Wanted: Home for church, with friendly neighbors

April 21, 1999|By GREGORY KANE

HEAD WEST ON Liberty Road from the city, hang a left on Old Court Road and follow it for several miles and you'll come to the bucolic western Baltimore County community of Granite.

A couple of miles past the intersection of Old Court and Dogwood roads you'll find Granite Presbyterian Church. That's where Granite residents gathered a week and two days ago to discuss how they would persuade the guy who wants to build, in their words, a "mega-church" in their community to take his proposed edifice elsewhere.

The guy is Frank Reid, pastor of Bethel African Methodist Episcopal Church, which has a building right here in the city on Druid Hill Avenue. But half of Reid's overflowing congregation lives in Baltimore County. An additional Bethel church near the Randalls- town area would make the commute of some parishioners easier, not to mention alleviate a parking headache.

Just find somewhere other than here to put it, Granite residents urged at the April 12 meeting of their neighborhood organization, the Greater Patapsco Community Association.

"Just about every road in this area is going to be used," warned GPCA President Bob Hocutt, alluding to the traffic situation that Granite residents are sure will become nightmarish if the new Bethel is built in their community.

Snarled Sunday -- and possibly holiday -- traffic is only one concern. Several residents expressed dismay that Bethel will siphon water from the wells outside the homes they've lived in for years.

"There are going to be super-deep wells compared to what the rest of us have," Hocutt predicted. He said Bethel has drilled three or four wells hundreds of feet deep on the property it recently purchased. A man who lives next to the property has a 60-foot well.

One woman read a letter that will be sent to county officials informing them that, during a summer drought, Granite's water supply already reaches low levels. What will happen when Bethel with its super-deep wells gets up and running?

Others in attendance charged that County Executive Dutch Ruppersberger had sold Granite out, that the community had become a dumping ground for things more affluent Baltimore County areas didn't want and that among those undesirable things was Reid's proposed church, which may eventually include offices, a media center and a banquet hall.

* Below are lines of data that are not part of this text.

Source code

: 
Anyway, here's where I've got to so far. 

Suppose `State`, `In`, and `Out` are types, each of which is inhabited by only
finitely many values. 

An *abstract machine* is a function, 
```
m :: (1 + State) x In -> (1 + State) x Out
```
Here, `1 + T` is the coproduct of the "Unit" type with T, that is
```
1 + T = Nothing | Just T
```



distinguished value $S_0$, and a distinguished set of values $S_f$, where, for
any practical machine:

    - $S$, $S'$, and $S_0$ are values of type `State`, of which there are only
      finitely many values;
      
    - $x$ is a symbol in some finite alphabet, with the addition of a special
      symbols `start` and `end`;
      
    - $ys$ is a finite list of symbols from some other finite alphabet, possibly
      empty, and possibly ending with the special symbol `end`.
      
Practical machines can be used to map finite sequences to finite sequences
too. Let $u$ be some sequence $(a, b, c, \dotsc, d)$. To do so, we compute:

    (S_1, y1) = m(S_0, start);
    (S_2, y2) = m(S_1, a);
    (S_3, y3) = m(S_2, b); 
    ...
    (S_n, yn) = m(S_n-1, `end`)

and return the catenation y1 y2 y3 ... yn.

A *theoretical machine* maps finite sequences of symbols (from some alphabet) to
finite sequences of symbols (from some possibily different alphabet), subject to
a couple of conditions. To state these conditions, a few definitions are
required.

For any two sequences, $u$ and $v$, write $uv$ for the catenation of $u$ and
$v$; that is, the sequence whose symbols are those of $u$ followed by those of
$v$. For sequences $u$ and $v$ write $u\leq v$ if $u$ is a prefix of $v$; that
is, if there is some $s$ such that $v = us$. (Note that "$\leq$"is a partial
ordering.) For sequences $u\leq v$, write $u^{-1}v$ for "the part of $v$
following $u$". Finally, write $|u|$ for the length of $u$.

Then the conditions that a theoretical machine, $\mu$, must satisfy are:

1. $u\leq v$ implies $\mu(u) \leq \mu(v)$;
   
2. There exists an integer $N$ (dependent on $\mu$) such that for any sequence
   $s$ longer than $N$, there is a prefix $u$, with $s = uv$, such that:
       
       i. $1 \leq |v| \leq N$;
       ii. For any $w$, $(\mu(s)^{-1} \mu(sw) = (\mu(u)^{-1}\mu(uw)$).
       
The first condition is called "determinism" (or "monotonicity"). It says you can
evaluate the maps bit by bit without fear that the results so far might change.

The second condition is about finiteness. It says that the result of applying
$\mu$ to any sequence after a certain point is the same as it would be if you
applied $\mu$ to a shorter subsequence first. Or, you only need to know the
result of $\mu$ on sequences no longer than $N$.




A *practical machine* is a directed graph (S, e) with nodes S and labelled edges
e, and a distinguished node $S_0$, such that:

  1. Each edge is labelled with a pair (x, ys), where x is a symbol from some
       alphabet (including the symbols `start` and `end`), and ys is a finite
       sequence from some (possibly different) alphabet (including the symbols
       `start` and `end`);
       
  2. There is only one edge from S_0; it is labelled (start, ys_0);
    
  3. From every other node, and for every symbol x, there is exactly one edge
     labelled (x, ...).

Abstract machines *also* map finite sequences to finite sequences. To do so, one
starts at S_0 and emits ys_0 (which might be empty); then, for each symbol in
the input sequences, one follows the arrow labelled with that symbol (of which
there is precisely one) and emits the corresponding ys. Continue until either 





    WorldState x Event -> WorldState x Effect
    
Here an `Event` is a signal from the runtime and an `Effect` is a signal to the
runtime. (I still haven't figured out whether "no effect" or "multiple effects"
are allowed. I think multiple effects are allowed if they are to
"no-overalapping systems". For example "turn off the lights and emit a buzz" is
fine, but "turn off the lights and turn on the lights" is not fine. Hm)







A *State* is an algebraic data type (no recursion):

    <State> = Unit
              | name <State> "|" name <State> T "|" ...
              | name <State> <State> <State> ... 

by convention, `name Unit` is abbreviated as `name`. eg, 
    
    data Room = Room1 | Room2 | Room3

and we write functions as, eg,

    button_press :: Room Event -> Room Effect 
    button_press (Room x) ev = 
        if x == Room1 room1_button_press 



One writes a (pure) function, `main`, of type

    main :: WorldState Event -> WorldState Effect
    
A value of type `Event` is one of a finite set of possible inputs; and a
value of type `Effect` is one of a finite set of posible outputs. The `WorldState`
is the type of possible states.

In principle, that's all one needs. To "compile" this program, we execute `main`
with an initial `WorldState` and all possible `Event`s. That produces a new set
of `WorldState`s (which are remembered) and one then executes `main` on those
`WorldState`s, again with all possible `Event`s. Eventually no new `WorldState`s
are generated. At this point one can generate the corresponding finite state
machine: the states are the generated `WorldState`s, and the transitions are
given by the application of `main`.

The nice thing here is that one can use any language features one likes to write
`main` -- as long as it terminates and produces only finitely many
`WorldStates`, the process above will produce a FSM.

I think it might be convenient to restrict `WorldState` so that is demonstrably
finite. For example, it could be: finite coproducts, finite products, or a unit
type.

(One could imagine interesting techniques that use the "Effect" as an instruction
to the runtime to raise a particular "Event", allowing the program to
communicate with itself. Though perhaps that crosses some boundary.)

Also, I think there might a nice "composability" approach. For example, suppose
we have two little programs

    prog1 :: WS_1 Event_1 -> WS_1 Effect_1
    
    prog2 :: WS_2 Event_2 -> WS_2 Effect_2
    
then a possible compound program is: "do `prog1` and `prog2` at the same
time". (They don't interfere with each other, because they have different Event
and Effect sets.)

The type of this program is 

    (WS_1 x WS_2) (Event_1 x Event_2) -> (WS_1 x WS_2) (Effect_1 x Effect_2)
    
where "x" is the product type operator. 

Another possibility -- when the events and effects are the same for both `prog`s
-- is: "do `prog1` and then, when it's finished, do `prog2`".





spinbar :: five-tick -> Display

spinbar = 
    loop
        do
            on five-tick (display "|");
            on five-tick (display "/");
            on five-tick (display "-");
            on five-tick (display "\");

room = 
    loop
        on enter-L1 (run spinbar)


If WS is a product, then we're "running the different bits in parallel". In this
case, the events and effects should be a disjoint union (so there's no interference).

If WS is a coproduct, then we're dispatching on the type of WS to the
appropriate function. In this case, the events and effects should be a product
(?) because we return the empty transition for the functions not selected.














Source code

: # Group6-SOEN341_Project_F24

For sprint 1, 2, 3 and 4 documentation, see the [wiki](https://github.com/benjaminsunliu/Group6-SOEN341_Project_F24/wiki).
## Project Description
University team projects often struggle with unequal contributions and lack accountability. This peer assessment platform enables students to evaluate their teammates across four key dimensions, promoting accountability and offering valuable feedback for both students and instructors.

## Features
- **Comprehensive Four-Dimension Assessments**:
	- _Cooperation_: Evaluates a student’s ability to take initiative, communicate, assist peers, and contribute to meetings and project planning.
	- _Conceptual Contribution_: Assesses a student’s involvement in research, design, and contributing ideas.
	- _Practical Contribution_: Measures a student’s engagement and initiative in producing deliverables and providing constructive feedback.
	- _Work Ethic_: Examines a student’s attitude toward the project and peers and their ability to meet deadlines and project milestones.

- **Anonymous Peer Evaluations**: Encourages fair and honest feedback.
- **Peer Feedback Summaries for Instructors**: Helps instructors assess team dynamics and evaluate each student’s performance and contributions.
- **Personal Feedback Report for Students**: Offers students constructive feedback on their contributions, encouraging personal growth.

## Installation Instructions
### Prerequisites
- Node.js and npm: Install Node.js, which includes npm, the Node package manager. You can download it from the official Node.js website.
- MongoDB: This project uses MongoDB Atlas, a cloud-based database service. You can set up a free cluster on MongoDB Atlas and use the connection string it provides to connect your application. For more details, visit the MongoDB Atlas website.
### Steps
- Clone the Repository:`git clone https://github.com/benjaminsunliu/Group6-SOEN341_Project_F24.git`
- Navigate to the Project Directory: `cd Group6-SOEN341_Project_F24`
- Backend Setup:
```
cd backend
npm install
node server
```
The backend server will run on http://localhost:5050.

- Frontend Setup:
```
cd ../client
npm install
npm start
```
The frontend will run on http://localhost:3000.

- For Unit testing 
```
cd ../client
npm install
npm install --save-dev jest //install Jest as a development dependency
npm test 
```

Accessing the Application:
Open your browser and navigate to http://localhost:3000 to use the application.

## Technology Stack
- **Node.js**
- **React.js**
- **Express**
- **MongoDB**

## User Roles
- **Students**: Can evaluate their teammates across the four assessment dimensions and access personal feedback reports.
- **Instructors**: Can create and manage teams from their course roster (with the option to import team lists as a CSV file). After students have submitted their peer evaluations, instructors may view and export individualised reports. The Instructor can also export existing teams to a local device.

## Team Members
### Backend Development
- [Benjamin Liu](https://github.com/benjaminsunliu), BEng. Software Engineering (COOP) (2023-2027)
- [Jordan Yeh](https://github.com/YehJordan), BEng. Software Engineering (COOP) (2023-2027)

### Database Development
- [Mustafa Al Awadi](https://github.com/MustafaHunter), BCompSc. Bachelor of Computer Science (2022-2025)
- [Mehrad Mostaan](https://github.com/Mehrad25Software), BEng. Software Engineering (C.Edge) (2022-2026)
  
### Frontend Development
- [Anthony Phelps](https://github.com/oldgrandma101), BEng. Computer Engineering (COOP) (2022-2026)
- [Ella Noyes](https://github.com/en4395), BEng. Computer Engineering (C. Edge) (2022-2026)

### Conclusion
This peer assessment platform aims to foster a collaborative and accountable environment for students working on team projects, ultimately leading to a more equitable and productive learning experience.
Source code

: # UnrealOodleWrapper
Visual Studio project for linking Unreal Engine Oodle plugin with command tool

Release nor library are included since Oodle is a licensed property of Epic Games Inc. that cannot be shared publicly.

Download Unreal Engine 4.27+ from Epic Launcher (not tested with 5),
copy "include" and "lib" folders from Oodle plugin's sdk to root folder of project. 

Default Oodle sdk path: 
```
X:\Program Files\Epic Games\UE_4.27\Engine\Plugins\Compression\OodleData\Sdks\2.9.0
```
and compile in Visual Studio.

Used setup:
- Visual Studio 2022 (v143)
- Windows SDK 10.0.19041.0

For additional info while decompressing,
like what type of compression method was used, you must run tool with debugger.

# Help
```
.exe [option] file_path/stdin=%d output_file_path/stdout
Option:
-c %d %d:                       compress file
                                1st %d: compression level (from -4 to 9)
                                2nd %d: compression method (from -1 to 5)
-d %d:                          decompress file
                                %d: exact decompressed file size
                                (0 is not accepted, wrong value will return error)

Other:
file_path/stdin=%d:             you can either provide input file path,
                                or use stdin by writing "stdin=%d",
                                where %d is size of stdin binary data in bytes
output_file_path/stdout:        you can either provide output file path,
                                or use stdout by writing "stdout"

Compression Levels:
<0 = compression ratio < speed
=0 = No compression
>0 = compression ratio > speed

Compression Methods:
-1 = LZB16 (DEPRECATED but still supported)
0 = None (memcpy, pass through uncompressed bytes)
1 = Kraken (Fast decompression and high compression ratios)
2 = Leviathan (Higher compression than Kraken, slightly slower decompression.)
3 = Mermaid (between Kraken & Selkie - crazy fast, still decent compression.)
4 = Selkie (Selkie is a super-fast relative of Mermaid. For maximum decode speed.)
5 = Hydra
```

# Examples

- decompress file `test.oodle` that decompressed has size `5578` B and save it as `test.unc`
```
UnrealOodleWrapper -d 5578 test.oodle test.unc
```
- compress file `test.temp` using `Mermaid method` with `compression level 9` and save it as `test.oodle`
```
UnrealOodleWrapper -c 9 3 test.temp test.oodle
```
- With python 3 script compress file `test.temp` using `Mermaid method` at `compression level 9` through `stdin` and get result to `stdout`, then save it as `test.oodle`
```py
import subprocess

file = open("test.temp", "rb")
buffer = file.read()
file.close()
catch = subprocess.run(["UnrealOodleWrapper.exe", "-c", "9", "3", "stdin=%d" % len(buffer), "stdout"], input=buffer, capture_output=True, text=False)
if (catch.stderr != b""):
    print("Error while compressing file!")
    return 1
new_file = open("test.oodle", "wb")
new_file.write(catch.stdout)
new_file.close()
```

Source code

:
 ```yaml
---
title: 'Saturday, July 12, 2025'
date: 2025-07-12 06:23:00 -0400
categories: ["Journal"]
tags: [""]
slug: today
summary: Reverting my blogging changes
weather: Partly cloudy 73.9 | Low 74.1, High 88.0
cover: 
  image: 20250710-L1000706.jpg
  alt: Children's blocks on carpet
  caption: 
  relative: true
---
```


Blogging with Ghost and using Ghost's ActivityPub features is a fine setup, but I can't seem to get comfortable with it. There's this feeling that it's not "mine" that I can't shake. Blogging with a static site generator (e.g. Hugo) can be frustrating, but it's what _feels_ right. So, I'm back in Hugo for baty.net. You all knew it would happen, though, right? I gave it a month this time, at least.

How do you keep your neighborhood from becoming a dumping ground? GPCA members voted to put up the money to hire lawyers and experts who would study the proposed church's impact on traffic and the environment. Hocutt said they would need $25,000 to start, but Craig Sigismondi suggested that a lot more might be needed.

"The politicians look at this area as not a lot of votes," Sigismondi said. "We need to spend some additional money. We need to hire a public relations firm. If we attack Reverend Reid, we'll never win. He's smart, he's got money, he's got politicians." Sigismondi suggested residents should focus their attack on Ruppersberger.

"I didn't move out here to encompass traffic on a Sunday," he added.

Take a ride south along Old Court Road and you'll see Sigismondi's point. Once you get past Windsor Mill Road the traffic is light, the driving easy and the neighborhood quiet. The area will still be quiet if Reid builds his proposed 3,000-seat church there. Bethel members aren't known for being a rowdy bunch. But the light traffic that lured Sigismondi and others to Granite may be a thing of the past.

There has to be a Baltimore County community that will welcome Reid and his congregation with open arms. There was some prime land just west of the Carriage Hills apartment complex that would have been ideal. Unfortunately, it's been taken. Developers have started building homes on both sides of the street.

Here in the city there may be an entire block for the taking. The 5300 block of Denmore Ave., previously the site of the notorious Denmore Apartments where open drug dealing and drug use took place in broad daylight, is now mostly a vacant lot. The sight of a new Bethel there just might literally put the fear of God in neighborhood drug dealers. But locating a second Bethel on Denmore Avenue would not solve the commuting needs of Bethel's Baltimore County members.

"We have always been and will continue to be good neighbors," an unidentified Bethel woman said at the GPCA meeting. She's no doubt telling the truth. But it's still a shame that Reid and county officials couldn't find a better place for Bethel II other than the proudly undeveloped community of Granite.